EXERCISE INSTRUCTIONS: Look through the lines below, find those with the word "productivity", and copy them.

┌──

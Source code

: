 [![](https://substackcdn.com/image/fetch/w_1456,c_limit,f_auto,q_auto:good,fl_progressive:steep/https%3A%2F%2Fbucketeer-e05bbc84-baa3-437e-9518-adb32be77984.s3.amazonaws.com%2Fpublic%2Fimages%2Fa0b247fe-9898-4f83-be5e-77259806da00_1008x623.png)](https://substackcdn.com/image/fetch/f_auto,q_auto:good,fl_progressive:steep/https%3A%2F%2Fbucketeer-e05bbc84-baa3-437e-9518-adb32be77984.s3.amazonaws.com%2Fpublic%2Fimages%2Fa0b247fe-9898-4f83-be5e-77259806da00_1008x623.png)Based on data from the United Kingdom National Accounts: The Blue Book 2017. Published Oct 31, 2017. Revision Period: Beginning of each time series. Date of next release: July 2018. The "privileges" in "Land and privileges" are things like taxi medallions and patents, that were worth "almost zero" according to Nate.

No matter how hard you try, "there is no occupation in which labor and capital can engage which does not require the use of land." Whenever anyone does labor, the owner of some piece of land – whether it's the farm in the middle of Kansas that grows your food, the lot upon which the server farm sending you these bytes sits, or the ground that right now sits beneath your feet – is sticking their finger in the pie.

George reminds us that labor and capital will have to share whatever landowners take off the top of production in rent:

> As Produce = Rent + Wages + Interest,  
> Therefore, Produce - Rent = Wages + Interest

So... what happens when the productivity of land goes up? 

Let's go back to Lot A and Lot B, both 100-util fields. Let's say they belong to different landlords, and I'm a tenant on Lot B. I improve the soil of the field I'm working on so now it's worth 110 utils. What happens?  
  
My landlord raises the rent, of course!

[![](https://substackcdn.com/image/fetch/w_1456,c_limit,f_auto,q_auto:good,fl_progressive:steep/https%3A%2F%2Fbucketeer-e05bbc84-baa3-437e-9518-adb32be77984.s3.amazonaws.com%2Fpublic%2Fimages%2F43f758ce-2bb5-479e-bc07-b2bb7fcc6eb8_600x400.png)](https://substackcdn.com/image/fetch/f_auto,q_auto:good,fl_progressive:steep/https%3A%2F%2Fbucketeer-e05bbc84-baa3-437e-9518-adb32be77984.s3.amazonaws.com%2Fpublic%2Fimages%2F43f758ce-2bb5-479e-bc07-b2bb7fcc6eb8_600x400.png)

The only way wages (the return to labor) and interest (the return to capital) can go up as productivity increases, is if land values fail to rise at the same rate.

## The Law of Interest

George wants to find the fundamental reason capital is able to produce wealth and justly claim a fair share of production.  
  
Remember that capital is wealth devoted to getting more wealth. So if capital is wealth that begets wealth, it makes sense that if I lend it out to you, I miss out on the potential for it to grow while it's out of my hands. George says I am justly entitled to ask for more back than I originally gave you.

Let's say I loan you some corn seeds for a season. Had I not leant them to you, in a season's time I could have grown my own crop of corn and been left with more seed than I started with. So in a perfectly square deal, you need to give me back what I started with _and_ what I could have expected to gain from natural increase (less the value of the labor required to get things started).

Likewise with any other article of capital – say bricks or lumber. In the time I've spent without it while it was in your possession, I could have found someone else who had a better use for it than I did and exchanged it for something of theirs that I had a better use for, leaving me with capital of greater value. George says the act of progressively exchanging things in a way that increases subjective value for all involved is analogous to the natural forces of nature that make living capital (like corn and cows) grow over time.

└──
┌──

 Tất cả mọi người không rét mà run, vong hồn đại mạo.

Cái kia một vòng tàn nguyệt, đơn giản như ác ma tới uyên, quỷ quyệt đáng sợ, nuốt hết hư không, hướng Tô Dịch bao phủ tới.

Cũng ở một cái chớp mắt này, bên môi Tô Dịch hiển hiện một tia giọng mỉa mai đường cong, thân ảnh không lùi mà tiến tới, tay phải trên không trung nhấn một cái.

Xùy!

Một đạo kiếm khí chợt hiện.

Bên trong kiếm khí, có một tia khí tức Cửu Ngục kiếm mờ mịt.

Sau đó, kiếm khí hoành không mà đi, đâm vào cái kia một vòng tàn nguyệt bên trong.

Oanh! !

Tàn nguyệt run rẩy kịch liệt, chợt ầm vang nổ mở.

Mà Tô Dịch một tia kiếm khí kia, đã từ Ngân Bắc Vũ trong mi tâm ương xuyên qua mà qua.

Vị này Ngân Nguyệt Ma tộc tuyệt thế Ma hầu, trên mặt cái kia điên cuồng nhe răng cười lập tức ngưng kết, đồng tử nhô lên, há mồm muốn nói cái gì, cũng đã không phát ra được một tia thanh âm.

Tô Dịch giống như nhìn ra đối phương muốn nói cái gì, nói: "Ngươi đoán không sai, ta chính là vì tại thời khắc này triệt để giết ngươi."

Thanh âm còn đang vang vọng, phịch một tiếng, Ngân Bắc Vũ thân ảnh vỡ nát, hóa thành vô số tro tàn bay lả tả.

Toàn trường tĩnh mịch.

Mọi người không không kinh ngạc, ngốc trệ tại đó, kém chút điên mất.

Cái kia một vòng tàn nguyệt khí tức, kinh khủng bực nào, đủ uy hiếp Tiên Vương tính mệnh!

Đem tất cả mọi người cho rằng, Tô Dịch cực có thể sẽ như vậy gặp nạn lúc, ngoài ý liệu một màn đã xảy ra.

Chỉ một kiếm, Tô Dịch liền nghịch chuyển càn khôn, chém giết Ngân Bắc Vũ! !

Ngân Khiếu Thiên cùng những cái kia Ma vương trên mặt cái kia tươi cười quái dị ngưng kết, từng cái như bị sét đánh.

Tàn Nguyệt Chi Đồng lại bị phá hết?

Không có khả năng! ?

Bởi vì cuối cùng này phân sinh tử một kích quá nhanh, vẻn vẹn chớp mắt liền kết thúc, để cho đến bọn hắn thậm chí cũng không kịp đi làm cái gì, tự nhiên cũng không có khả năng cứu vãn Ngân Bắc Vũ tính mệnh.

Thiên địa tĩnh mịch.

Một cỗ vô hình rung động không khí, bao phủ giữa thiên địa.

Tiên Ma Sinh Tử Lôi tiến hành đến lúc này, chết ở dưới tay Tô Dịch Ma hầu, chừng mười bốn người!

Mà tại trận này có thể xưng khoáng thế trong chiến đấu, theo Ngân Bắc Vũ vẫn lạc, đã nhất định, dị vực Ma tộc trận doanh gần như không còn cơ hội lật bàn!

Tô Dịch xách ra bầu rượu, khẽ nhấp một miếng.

└──
┌──

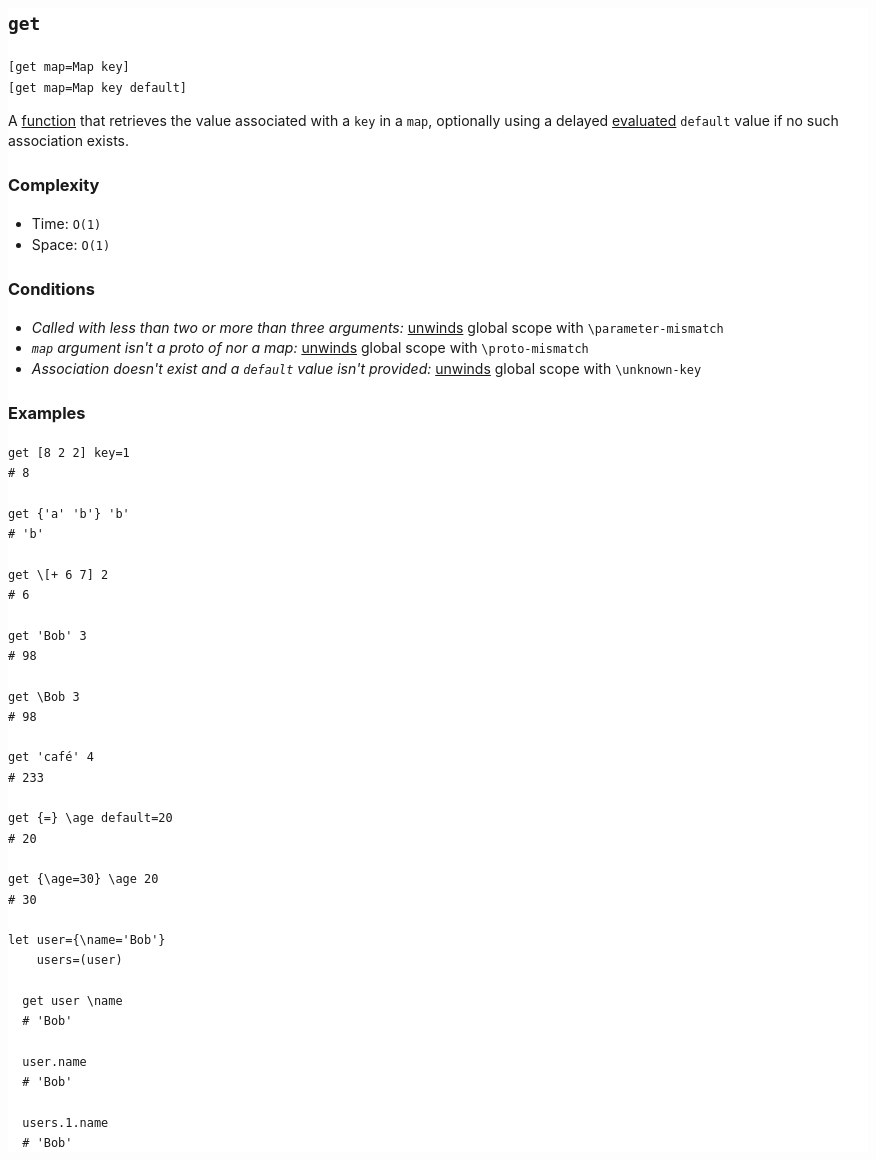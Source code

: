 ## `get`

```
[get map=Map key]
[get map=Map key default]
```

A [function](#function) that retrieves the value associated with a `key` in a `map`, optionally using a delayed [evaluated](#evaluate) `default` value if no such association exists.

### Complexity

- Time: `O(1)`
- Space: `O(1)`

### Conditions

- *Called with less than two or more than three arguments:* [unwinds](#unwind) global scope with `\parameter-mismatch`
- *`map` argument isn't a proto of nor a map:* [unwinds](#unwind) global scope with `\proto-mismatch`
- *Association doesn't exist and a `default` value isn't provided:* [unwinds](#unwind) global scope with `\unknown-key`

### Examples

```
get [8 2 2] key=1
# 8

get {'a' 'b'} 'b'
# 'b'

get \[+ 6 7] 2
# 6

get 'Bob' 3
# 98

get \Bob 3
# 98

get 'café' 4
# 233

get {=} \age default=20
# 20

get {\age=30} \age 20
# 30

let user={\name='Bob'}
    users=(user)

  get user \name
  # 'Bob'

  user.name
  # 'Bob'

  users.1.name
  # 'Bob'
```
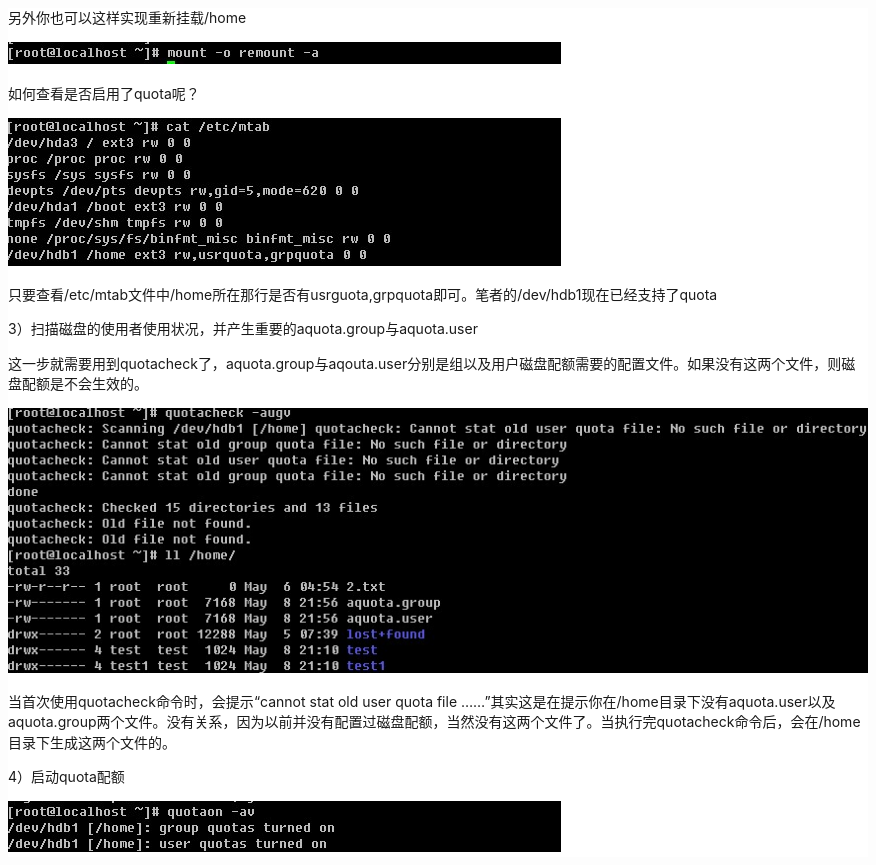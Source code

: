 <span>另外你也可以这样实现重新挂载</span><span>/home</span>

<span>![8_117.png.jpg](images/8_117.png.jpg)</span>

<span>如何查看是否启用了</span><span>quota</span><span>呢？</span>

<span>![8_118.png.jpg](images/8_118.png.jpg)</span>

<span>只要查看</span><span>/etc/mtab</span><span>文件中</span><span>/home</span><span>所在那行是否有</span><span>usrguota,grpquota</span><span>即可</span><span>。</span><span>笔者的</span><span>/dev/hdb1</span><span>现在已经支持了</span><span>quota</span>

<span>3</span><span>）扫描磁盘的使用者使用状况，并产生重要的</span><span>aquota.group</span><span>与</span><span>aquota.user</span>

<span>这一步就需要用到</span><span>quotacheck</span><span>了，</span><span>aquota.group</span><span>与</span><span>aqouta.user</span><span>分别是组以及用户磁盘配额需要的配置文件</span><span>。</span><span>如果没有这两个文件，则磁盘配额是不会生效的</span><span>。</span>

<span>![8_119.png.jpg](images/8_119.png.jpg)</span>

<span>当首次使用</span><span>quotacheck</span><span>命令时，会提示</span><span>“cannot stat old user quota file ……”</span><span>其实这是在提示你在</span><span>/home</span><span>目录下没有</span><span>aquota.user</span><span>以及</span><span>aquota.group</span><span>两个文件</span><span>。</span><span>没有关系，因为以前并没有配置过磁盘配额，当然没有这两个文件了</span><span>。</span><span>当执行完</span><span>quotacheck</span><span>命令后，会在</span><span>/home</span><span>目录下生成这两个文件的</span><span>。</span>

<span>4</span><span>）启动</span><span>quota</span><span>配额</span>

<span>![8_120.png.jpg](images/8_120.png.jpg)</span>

└──

RESPONSE TO THE EXERCISE:
So... what happens when the productivity of land goes up? 
The only way wages (the return to labor) and interest (the return to capital) can go up as productivity increases, is if land values fail to rise at the same rate.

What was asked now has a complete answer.